Should define the following order:

   declare function tun (a: any) : any;

   declare function tun (p: Person) : string;

   declare function tun (w: Worker) : number;

   var w: Worker;

   var y = tun (w); // y: number

Because the first matching overload will be resolved. When the more general one is declared, the less general one will be hidden.

Overload - use optional parameter

In the following example, you can use optional parameter(s) for only one declared function

interface Business {

   cal (x: string) : number;

   cal (x: string, y: string) : number;

   cal (x: string, y: string, z: number) : number;

}

interface Business {

   cal (x: string, y?: string, z?: number) : number;

}

But it only works for functions which have the same return type.

Overload - use union type

interface Business {

   cal () : string;

   cal (x: string) : number;

   cal (x: number) : number;

}

Instead you might use union type like this:

interface Business {

   cal () : string;

   cal (x: string | number) : number;

}


7. Don’t use “bind”

“bind” returns any. If you take a look into the definition of bind:

bind (thisArg: any, …anyArray: any[]) : any

This means that by using bind it’ll always return “any.” And for bind() there is no type check, it accepts any type:

   function add (x: number, y: number) {

   return x + y;

   }

   let curryAdd = add.bind(null, 111);

   curryAdd(333); // Ok but no type checked

   curryAdd(‚333‘) // Allowed because no type check

Better to write it with arrow function:

   let curryAdd = (x: nummer) => add(111, x);

   curryAdd(333) // Ok and type check

   curryAdd(‚333‘) // Error

So that with the static type check, the compiler discovers the wrong type and does not silently allow for any type by binding. But in the new version of Typescript there will be more strictly-typed for “bind” on function types.

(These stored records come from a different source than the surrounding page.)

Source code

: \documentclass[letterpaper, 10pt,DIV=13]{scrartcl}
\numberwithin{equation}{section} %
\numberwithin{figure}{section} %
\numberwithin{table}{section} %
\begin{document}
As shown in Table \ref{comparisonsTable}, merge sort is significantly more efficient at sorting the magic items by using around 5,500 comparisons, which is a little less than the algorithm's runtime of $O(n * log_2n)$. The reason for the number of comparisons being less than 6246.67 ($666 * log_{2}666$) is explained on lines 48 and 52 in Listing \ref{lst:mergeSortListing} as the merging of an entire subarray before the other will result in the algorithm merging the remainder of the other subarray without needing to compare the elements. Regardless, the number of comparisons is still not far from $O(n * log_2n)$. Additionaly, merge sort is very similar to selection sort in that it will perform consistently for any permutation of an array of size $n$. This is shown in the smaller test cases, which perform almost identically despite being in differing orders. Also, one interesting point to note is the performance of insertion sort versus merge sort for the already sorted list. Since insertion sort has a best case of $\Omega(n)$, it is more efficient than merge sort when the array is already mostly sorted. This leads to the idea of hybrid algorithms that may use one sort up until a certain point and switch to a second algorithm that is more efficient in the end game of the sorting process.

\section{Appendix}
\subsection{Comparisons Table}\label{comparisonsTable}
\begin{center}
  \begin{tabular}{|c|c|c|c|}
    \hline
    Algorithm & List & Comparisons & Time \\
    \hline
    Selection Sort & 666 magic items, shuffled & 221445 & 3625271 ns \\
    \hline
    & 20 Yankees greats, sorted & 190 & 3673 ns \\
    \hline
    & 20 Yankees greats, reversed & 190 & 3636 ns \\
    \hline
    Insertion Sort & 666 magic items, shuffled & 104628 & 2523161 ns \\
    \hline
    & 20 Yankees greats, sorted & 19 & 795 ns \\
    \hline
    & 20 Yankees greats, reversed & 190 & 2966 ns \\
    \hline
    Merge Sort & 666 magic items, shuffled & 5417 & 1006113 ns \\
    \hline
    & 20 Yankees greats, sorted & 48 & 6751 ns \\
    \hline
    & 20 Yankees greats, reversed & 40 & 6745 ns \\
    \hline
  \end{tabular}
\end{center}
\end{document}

8. Non existing value - prefer to use undefined as null

When a value on an object property or a function parameter is missing, you can use Typescript optional “?” to say so.

interface Worker {

 name: string;

 address?: string;

}

Typescript “?” operator doesn’t handle null value. There are two values: null and undefined, but actually null is a representation of a missing property. It’s then the same as undefined. That’s why it’s recommended to use undefined for non existing values and forbid the use of null using TSLint rule:

{ "no-null-keyword": true }

It’s impossible to use typescript optional “?” to define a variable or function return type as undefined. In order to try to safely handle a missing ‘worker’, before using it’s property, typescript can actually infer the type of a parameter with type guards and we can actually use this to unwrap our optional worker:

type Optional<T> = T | undefined

const getName = (worker?: Worker) => {

 if(worker) {    

    return worker.name;

 }

 return 'no worker';

}

let worker: Optional<Worker>;

or

let worker: Worker | undefined;

console.log(getName(worker));   // "no worker”

The above code snippet will print “no worker” because our worker is not defined but with this abstraction type we’ve safely handled a missing object use case. So the “Optional wrapper” would be a little bit shorter and have the same result.